Enter, right on cue, Robert Malone. I’ve laid out in my own newsletter some of the ways he’s misrepresented reality (some might say “made factual claims without adequate support”; some might say “lied”) so I won’t rehash that here. A lot of people have done so.
But claims he made early on, such as about the animal testing, such as about the spike protein being “toxic” haven’t quite panned out.
There is no shame in being hesitant, because there are clearly no risk-free choices in life. You can get, say, Guillain Barre from a flu shot. You can get anaphylaxis from antibiotics. Strong “medicine” by definition has strong effects —and some of those effects will be bad.
Therefore it’s no surprise: It looks like you can (rarely) get TTS from the J&J vaccine which is why it’s no longer in favor. It looks like young men can (rarely) get myocarditis from a second or third dose, which is why reputable scientists like Paul Offit, while very much part of the pro-covid-vax mainstream, said publicly he recommends the covid shots overall but not a booster for his young adult son. (Offit got a lot of pushback for going against the pro-covid-vax grain; but this is one reason he has my trust as respect.)
So…the science is revealing the (real) rare side effects over time, which gives people more reasons to ponder whether they want the shot, all things considered. It’s not an easy choice. If I were initially one of the vaccine hesitant people, and if I were looking at the big picture, I’d probably be encouraged and way less hesitant a year later.

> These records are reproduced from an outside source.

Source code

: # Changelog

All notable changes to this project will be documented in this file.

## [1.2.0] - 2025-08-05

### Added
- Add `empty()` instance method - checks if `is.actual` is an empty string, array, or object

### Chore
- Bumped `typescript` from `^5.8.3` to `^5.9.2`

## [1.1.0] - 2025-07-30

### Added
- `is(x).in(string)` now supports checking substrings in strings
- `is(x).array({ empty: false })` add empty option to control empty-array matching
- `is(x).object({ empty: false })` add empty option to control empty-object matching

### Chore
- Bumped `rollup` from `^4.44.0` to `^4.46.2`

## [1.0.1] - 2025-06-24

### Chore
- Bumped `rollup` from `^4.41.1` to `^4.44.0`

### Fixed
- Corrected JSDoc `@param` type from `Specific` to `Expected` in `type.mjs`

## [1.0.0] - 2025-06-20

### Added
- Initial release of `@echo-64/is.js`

In fact, it would be an easy choice (in my view) if we had a highly effective, durable vaccine. It’s still an easy choice (in my view) for health care workers who are regularly exposed to covid. Possibly it’s an easy choice for people who work with the elderly and in other crowded settings like schools. These are discussions which rational people can have— and disagree on.
But instead of (either side) saying “this is complicated; the shots might or might not be for you, depending on the big picture,” both sides dug in.
In the anti-covid-vax camp, when the “toxic” spike protein didn’t turn out to be true, when the fertility claims didn’t turn out to be true, when the early animal research became less relevant (billions of doses in humans later), well, they just moved on to (real but rare) myocarditis and emotional appeals to “think of the children” as if kids were dropping like flies from the vaccine (they’re not).
Yes, the myocarditis is a real concern. The discussion needs to be had. It might or might not be a good choice for your child. But whether these vaccines pose such a danger that they’re killing people left and right, to the extent we need to be marching on Washington — well, I think the time would be much better spent on protesting gain of function research. No one’s talking about research that could wipe out humanity in the near future. (I’m rooting for the octopuses to succeed us.)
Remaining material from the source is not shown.